• _Prompt_:
What should be copied is the stretch of entries below from the line with "- **Camera Capture**: Direct" up to and including the line with "- **(5)** Lorsqu’un", exactly and without images.
• • • •
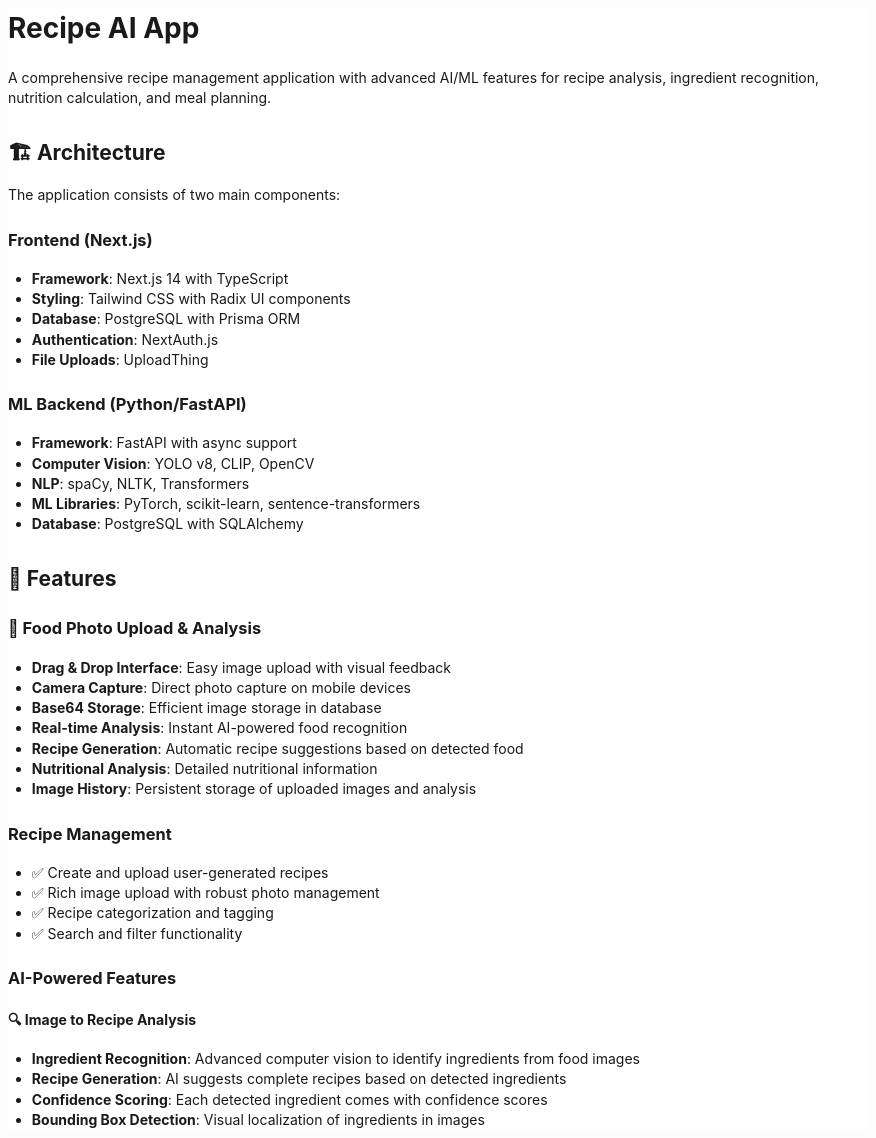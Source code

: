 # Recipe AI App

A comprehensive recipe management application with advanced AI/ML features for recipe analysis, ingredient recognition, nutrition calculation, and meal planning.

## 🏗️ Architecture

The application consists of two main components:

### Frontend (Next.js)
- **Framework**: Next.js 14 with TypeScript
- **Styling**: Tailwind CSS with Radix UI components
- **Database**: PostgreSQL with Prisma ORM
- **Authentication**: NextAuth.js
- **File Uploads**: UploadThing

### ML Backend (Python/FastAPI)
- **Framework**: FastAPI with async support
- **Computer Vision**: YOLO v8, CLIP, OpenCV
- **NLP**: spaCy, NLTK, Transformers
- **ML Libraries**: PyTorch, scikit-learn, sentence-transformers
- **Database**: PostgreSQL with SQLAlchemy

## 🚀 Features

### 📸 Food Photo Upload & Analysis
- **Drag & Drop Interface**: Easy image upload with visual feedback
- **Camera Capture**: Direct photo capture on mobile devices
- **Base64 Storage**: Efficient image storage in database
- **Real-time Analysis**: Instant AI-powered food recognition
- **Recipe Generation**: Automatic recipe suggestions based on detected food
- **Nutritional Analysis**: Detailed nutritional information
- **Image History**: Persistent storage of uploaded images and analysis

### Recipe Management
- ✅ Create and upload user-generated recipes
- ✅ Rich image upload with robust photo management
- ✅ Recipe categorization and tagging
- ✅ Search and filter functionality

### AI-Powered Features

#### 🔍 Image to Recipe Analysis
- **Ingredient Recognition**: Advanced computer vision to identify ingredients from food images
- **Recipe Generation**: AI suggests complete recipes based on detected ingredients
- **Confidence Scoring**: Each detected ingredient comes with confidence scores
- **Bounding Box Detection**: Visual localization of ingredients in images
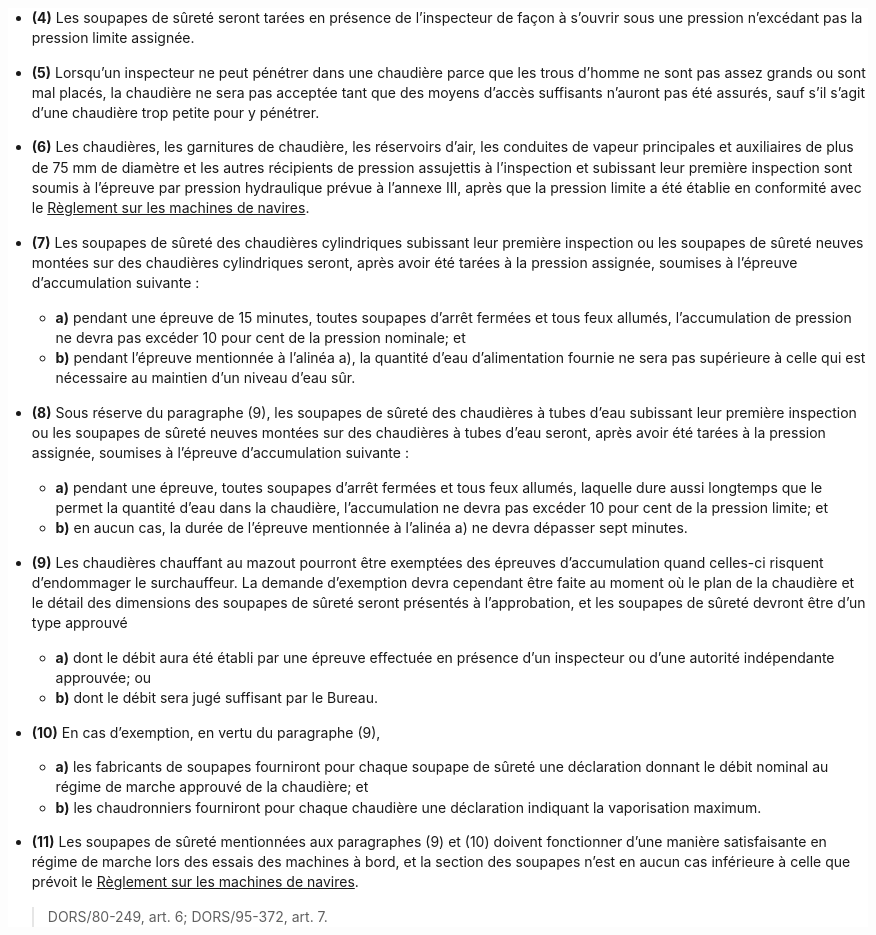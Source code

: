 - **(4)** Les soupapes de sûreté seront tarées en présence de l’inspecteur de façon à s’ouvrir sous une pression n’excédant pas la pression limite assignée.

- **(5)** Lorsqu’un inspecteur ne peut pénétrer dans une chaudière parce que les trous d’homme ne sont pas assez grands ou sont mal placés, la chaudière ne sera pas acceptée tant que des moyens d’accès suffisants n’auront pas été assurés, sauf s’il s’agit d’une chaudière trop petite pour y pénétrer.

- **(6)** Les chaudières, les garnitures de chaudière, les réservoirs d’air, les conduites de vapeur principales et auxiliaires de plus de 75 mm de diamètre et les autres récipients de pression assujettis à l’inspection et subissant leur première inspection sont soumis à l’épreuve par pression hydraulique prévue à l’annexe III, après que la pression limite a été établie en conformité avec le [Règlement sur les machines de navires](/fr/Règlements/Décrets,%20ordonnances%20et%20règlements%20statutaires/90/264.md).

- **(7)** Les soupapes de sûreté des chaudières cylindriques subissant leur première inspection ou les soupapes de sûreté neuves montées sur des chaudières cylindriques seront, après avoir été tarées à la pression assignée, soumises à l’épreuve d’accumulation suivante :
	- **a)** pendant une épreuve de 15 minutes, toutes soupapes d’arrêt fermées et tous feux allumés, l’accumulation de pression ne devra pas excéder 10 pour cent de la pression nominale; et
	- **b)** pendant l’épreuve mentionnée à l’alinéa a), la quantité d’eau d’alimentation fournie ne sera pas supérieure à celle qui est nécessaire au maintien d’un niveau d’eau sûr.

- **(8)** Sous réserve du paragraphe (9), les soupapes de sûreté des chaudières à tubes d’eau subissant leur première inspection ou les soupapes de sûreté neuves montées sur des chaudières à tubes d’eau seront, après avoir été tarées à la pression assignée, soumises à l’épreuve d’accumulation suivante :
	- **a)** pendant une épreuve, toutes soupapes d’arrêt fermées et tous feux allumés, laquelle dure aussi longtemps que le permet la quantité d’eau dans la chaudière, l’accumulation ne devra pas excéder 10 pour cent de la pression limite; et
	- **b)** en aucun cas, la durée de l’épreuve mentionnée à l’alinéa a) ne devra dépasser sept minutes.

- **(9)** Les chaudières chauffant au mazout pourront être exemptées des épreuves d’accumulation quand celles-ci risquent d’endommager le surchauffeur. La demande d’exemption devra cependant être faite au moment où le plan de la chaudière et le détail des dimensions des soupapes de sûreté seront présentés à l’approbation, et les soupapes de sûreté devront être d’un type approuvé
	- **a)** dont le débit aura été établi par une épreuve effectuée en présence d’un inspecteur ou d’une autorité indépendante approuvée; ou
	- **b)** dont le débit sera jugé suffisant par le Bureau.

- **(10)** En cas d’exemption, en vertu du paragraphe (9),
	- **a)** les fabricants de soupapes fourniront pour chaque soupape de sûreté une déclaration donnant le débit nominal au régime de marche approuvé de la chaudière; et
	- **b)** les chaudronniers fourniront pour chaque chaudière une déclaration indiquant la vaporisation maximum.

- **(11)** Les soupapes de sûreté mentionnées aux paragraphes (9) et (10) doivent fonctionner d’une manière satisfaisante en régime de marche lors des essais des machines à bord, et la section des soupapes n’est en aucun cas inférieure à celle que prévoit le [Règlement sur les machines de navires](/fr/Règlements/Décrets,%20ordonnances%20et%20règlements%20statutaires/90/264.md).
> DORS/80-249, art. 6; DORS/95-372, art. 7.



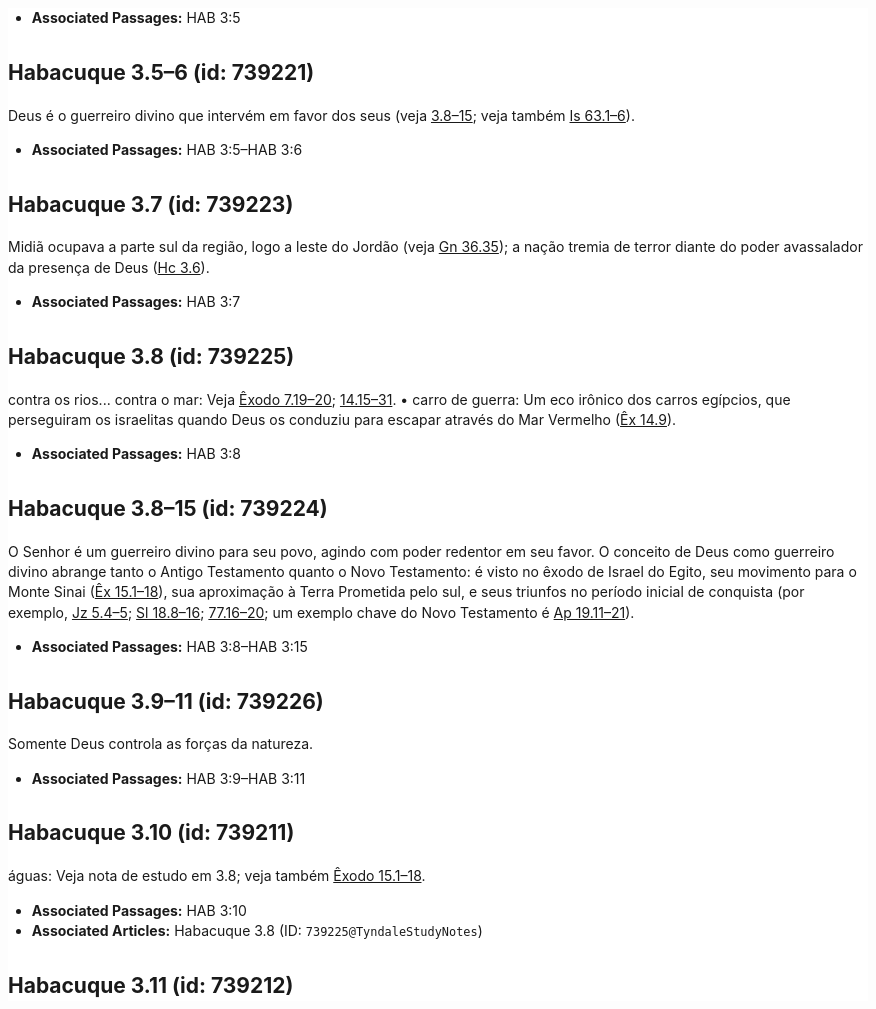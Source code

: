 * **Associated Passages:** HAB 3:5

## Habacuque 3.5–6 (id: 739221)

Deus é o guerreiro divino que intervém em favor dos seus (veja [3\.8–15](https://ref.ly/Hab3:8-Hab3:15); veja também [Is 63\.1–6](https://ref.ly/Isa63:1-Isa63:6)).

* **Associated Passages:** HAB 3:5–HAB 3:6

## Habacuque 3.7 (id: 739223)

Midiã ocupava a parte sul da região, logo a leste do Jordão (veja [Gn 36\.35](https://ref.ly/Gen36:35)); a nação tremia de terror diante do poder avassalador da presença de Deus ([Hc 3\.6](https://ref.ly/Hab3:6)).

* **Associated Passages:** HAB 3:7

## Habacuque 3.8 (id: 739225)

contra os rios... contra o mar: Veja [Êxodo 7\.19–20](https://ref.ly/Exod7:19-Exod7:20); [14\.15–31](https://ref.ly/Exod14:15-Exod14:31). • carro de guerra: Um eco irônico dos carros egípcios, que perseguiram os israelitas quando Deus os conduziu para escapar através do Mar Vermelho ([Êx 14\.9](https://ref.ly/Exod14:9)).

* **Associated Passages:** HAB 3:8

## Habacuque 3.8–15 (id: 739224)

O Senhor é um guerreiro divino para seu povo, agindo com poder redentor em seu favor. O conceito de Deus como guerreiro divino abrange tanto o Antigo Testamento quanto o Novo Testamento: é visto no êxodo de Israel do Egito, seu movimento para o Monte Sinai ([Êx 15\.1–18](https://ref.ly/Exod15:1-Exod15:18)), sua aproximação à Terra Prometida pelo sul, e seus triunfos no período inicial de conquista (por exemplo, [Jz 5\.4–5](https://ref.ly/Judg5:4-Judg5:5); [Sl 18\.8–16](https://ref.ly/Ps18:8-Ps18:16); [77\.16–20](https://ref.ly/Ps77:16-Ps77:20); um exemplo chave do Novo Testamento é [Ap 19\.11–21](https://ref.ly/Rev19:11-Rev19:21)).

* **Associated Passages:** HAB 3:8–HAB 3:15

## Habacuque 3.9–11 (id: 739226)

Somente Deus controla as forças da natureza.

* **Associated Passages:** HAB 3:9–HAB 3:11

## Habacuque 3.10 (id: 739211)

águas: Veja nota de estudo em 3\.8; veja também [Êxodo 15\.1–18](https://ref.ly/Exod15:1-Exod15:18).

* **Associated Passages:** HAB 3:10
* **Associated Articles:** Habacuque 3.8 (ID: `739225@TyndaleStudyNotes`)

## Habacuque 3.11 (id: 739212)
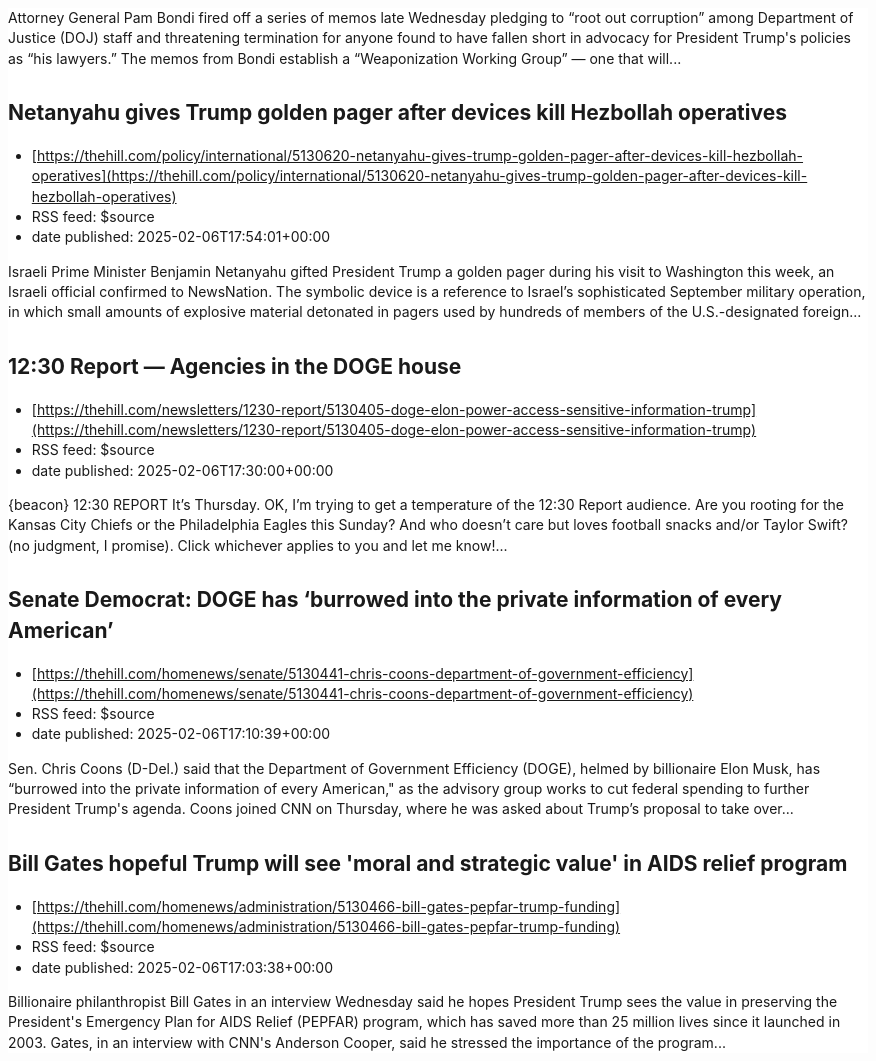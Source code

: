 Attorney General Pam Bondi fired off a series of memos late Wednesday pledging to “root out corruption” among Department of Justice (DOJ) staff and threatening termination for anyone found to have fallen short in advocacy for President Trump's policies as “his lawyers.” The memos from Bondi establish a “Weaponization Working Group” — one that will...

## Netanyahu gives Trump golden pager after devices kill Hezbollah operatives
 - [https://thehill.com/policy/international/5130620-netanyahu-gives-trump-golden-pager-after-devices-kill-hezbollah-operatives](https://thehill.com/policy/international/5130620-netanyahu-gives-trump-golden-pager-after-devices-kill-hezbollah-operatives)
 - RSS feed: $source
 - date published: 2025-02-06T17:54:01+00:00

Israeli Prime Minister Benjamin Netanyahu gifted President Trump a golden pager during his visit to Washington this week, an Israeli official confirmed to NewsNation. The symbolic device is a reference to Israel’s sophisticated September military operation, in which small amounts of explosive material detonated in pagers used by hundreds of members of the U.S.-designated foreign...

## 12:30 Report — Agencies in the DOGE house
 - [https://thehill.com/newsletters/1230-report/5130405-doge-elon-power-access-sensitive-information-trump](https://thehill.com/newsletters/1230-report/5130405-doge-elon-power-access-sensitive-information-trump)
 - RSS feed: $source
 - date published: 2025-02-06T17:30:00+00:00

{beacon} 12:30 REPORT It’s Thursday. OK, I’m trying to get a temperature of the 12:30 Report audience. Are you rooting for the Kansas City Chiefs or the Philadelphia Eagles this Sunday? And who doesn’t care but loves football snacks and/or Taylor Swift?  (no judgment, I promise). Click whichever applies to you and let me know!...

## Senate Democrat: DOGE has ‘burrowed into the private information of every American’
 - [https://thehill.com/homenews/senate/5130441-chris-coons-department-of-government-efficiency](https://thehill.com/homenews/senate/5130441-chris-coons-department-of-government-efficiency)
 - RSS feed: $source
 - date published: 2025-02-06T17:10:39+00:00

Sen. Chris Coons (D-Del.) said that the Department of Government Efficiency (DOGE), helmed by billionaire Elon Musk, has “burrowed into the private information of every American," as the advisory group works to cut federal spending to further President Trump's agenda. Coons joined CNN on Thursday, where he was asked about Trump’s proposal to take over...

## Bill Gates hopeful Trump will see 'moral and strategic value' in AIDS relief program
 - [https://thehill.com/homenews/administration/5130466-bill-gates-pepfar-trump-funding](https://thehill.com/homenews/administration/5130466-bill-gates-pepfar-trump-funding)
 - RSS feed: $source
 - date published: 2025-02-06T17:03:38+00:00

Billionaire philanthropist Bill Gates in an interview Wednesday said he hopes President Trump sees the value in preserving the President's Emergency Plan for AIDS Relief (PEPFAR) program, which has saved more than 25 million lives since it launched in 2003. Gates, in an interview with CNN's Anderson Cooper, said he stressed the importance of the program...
• • • •
• _Solution_:
- **Camera Capture**: Direct photo capture on mobile devices
- **Base64 Storage**: Efficient image storage in database
- **Real-time Analysis**: Instant AI-powered food recognition
- **Recipe Generation**: Automatic recipe suggestions based on detected food
- **Nutritional Analysis**: Detailed nutritional information
- **Image History**: Persistent storage of uploaded images and analysis

### Recipe Management
- ✅ Create and upload user-generated recipes
- ✅ Rich image upload with robust photo management
- ✅ Recipe categorization and tagging
- ✅ Search and filter functionality

### AI-Powered Features

#### 🔍 Image to Recipe Analysis
- **Ingredient Recognition**: Advanced computer vision to identify ingredients from food images
- **Recipe Generation**: AI suggests complete recipes based on detected ingredients
- **Confidence Scoring**: Each detected ingredient comes with confidence scores
- **Bounding Box Detection**: Visual localization of ingredients in images
Source code

: - **(4)** Les soupapes de sûreté seront tarées en présence de l’inspecteur de façon à s’ouvrir sous une pression n’excédant pas la pression limite assignée.

- **(5)** Lorsqu’un inspecteur ne peut pénétrer dans une chaudière parce que les trous d’homme ne sont pas assez grands ou sont mal placés, la chaudière ne sera pas acceptée tant que des moyens d’accès suffisants n’auront pas été assurés, sauf s’il s’agit d’une chaudière trop petite pour y pénétrer.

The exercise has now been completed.